━━━ Input ━━━
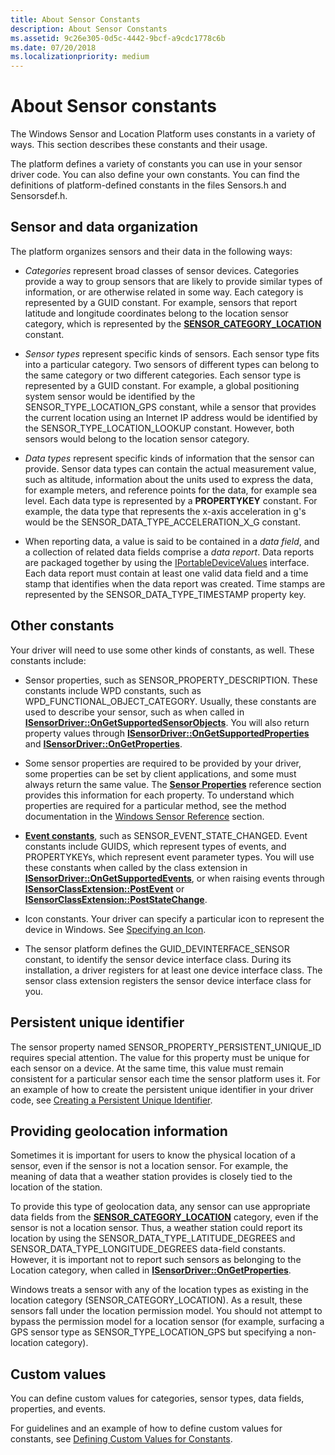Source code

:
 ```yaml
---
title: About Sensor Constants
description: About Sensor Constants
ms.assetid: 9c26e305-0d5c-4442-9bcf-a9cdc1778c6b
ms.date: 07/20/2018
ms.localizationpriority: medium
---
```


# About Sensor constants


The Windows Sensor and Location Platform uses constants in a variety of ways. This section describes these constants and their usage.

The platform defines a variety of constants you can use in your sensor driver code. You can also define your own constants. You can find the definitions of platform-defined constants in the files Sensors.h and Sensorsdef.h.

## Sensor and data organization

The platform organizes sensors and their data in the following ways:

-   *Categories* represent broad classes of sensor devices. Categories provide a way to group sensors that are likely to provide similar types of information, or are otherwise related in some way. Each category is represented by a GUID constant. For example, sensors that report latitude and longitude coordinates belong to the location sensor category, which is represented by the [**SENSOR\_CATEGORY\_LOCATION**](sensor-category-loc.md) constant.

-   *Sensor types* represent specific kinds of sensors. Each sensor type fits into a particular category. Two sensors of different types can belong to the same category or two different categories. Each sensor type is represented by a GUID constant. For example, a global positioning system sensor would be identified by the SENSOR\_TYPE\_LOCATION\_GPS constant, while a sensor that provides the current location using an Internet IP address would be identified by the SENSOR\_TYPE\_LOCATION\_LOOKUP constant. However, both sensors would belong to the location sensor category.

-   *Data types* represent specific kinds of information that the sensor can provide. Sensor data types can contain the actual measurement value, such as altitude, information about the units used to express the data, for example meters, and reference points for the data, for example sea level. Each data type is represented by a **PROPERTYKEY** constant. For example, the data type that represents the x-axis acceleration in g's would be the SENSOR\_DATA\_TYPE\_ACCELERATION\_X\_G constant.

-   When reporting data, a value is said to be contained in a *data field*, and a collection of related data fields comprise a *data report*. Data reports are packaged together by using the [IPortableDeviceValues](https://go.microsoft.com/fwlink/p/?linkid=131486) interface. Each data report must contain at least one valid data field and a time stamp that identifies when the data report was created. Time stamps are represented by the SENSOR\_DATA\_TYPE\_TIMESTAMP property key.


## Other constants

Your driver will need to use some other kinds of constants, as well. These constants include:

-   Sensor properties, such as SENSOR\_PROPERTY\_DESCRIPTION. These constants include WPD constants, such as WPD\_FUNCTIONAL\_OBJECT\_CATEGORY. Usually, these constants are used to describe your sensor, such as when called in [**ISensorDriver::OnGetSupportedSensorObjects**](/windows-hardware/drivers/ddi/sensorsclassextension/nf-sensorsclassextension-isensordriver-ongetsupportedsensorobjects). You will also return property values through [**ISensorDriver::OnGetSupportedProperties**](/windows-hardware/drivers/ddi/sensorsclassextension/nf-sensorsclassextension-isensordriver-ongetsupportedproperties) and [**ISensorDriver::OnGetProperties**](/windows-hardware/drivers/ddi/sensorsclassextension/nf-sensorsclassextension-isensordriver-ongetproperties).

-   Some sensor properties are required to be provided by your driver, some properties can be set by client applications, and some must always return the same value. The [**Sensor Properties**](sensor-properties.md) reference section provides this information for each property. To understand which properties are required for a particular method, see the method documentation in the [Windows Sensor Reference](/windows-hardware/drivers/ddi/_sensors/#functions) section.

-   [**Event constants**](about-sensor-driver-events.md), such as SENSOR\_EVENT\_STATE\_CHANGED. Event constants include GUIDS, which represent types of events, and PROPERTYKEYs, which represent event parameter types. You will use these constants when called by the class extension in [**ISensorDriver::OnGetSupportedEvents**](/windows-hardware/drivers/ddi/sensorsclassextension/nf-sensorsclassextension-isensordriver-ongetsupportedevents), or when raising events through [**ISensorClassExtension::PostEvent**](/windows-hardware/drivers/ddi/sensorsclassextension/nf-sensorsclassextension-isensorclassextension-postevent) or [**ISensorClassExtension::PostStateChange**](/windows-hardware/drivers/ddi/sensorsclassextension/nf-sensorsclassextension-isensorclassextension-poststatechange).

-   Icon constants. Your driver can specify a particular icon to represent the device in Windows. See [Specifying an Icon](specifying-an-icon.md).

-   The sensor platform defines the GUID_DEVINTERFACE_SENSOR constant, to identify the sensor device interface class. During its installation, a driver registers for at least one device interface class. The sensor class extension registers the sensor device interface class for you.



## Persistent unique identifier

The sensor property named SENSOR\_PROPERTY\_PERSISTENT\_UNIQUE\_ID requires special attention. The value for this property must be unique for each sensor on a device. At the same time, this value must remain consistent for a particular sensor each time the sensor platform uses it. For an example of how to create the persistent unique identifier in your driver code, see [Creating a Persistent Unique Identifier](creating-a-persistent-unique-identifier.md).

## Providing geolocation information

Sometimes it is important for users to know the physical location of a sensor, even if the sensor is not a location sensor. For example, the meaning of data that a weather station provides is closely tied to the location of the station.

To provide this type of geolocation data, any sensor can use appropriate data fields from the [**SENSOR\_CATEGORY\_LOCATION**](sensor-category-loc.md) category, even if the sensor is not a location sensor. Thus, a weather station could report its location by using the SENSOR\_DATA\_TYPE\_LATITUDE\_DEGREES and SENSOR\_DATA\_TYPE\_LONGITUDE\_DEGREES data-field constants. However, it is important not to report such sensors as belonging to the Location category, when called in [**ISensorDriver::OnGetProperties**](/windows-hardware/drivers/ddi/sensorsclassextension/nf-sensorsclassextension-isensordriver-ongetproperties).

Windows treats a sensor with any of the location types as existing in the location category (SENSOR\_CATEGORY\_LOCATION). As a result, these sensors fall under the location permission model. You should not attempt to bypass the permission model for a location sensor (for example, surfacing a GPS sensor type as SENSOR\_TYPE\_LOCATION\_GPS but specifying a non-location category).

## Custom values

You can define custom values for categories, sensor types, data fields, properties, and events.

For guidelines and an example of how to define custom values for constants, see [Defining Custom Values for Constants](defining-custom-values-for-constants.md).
━━━
━━━ Input ━━━
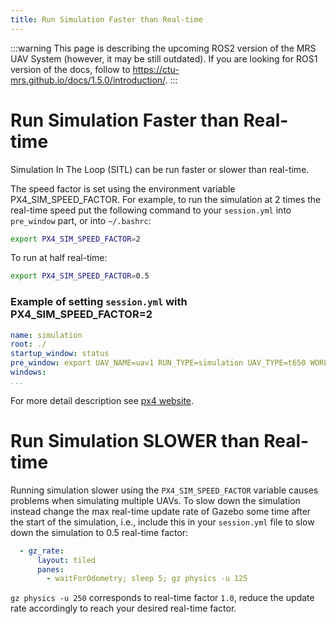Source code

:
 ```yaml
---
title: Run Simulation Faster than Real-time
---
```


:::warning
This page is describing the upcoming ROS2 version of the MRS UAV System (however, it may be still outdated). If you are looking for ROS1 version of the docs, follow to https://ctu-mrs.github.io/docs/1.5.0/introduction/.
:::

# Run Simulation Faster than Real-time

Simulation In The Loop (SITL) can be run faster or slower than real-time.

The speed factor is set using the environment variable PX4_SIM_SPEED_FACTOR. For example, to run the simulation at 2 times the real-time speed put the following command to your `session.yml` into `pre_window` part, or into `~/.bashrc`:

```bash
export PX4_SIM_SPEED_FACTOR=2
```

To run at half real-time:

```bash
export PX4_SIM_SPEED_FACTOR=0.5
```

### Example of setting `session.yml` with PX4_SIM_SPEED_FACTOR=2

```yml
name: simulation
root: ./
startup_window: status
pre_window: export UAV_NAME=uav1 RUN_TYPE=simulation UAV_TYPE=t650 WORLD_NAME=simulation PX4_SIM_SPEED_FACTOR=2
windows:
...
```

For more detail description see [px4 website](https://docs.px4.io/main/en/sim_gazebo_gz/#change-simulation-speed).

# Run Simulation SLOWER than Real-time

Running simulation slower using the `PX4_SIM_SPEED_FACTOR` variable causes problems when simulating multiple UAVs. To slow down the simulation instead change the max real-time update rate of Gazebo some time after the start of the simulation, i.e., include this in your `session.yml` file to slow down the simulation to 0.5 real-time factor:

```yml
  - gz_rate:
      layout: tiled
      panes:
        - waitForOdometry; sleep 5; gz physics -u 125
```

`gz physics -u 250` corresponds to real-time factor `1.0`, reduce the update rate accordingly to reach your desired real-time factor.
━━━
→ What to do
Repeat word for word the lines above that run from the line containing "This page is" through the line containing "# Run Simulation Faster than Real-time", both ends included, and nothing else.

→ Solution
This page is describing the upcoming ROS2 version of the MRS UAV System (however, it may be still outdated). If you are looking for ROS1 version of the docs, follow to https://ctu-mrs.github.io/docs/1.5.0/introduction/.
:::

# Run Simulation Faster than Real-time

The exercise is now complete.